**Required work**
Starting at the line that contains "<li>Malaysia</li>" and ending at the line that contains "<p><strong>경쟁 구도</strong></p>", the lines below are to be given again exactly, with nothing added.

------

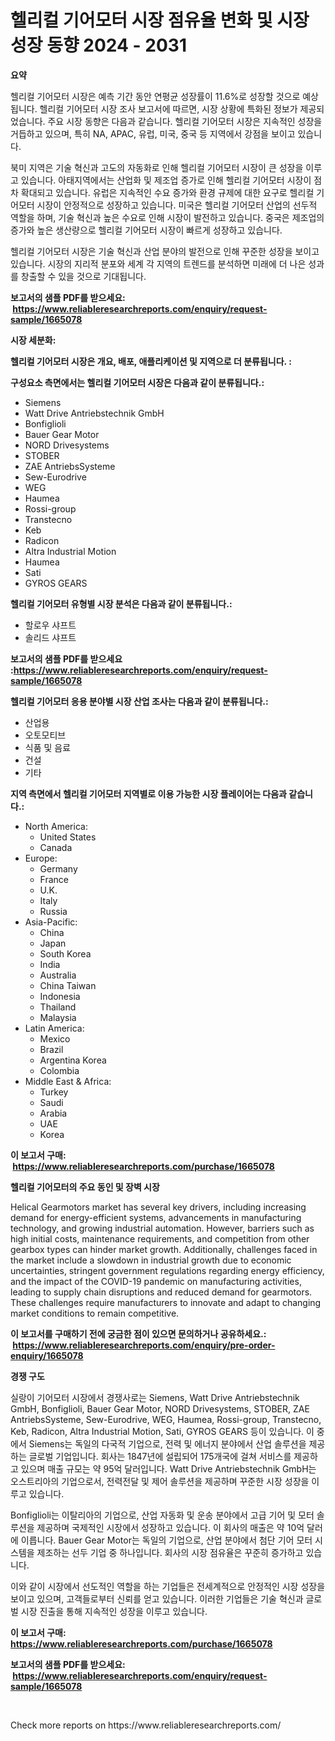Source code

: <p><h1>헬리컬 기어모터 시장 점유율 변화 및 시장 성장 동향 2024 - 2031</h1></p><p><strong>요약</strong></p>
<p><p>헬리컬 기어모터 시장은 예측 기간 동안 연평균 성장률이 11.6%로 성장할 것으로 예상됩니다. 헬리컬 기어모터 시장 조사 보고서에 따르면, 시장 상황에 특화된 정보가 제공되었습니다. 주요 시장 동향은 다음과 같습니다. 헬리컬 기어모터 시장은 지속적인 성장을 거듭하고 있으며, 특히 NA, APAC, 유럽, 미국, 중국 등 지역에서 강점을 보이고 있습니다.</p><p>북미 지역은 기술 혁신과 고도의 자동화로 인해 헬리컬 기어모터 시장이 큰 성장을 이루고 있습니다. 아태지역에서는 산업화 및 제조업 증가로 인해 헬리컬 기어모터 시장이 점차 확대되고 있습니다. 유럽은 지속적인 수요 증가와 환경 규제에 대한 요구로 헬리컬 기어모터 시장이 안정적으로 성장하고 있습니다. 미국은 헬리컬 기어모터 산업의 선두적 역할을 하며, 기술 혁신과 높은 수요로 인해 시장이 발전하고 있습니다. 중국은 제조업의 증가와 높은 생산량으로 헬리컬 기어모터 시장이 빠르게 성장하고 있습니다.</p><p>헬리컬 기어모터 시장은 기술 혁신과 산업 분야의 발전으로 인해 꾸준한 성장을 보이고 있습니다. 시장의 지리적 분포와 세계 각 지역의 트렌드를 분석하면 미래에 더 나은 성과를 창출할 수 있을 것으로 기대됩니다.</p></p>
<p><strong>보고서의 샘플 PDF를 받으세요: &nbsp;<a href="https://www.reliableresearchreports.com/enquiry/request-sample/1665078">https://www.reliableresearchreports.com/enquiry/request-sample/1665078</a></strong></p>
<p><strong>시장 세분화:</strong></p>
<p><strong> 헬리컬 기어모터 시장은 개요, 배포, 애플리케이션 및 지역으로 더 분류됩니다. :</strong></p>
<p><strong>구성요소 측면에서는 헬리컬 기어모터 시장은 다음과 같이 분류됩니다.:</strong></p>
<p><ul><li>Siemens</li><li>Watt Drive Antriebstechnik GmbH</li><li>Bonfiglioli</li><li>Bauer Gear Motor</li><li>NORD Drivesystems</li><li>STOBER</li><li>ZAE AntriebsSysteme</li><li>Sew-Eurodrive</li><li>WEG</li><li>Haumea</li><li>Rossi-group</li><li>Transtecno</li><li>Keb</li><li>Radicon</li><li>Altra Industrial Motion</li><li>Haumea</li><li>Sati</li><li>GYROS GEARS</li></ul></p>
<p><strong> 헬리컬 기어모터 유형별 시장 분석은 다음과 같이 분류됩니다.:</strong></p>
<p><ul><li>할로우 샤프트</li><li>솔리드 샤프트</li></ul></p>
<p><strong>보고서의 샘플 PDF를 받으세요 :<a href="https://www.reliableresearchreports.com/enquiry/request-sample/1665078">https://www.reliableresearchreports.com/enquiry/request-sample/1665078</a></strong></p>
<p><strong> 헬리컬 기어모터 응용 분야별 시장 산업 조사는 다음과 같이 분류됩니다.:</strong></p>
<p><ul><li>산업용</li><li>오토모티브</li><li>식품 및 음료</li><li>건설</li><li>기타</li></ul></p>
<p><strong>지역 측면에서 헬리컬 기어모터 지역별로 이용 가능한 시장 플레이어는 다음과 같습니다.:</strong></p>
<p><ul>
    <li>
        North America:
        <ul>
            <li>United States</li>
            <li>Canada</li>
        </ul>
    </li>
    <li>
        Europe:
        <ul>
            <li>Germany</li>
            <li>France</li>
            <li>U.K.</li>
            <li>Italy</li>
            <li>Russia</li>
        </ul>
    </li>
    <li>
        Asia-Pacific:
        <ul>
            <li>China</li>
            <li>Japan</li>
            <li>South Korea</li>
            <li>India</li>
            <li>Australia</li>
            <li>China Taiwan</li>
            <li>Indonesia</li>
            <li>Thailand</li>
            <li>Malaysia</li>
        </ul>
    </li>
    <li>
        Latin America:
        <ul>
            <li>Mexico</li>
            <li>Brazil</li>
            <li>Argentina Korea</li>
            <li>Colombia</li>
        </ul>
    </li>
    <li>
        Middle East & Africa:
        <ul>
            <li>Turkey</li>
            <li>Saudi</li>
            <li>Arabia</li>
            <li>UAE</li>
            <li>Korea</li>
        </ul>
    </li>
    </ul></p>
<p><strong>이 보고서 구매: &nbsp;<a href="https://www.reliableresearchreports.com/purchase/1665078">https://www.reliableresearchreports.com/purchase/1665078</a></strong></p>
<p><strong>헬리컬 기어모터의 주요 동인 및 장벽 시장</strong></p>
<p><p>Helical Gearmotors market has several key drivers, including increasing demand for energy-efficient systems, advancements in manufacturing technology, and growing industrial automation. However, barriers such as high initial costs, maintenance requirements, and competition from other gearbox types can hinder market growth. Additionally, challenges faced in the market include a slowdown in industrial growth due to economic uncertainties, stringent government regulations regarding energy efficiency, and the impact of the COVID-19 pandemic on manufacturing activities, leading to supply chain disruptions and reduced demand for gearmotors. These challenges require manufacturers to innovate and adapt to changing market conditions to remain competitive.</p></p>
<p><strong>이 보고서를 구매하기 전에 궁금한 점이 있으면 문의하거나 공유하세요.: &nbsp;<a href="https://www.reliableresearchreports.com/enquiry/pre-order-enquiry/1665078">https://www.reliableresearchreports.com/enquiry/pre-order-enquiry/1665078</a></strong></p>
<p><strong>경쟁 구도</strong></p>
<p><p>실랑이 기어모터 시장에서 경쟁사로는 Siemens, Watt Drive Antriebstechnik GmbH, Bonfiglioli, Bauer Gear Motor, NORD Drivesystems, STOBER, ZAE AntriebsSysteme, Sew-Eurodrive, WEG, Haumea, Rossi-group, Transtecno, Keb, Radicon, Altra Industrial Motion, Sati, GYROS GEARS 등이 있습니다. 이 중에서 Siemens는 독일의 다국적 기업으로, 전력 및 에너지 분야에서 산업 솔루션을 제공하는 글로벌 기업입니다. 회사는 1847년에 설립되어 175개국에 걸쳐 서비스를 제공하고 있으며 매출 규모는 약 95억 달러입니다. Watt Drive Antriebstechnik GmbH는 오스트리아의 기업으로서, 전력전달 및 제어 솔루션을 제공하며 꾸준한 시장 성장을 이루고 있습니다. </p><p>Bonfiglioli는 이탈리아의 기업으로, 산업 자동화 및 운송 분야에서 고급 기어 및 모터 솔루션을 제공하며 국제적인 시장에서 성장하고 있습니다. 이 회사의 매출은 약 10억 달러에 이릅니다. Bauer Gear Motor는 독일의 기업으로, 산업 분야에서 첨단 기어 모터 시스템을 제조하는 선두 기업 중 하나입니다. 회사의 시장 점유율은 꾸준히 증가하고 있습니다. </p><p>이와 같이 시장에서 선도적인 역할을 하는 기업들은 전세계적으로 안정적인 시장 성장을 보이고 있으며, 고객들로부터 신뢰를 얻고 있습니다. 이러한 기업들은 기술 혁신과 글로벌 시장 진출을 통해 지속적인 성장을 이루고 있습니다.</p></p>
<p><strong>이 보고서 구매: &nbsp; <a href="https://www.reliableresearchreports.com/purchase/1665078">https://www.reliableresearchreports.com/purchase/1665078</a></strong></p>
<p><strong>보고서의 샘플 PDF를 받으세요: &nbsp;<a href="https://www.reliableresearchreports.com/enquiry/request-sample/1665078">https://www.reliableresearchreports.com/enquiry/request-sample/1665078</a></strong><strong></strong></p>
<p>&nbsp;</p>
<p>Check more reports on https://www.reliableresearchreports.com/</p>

------

**Solution**
            <li>Malaysia</li>
        </ul>
    </li>
    <li>
        Latin America:
        <ul>
            <li>Mexico</li>
            <li>Brazil</li>
            <li>Argentina Korea</li>
            <li>Colombia</li>
        </ul>
    </li>
    <li>
        Middle East & Africa:
        <ul>
            <li>Turkey</li>
            <li>Saudi</li>
            <li>Arabia</li>
            <li>UAE</li>
            <li>Korea</li>
        </ul>
    </li>
    </ul></p>
<p><strong>이 보고서 구매: &nbsp;<a href="https://www.reliableresearchreports.com/purchase/1665078">https://www.reliableresearchreports.com/purchase/1665078</a></strong></p>
<p><strong>헬리컬 기어모터의 주요 동인 및 장벽 시장</strong></p>
<p><p>Helical Gearmotors market has several key drivers, including increasing demand for energy-efficient systems, advancements in manufacturing technology, and growing industrial automation. However, barriers such as high initial costs, maintenance requirements, and competition from other gearbox types can hinder market growth. Additionally, challenges faced in the market include a slowdown in industrial growth due to economic uncertainties, stringent government regulations regarding energy efficiency, and the impact of the COVID-19 pandemic on manufacturing activities, leading to supply chain disruptions and reduced demand for gearmotors. These challenges require manufacturers to innovate and adapt to changing market conditions to remain competitive.</p></p>
<p><strong>이 보고서를 구매하기 전에 궁금한 점이 있으면 문의하거나 공유하세요.: &nbsp;<a href="https://www.reliableresearchreports.com/enquiry/pre-order-enquiry/1665078">https://www.reliableresearchreports.com/enquiry/pre-order-enquiry/1665078</a></strong></p>
<p><strong>경쟁 구도</strong></p>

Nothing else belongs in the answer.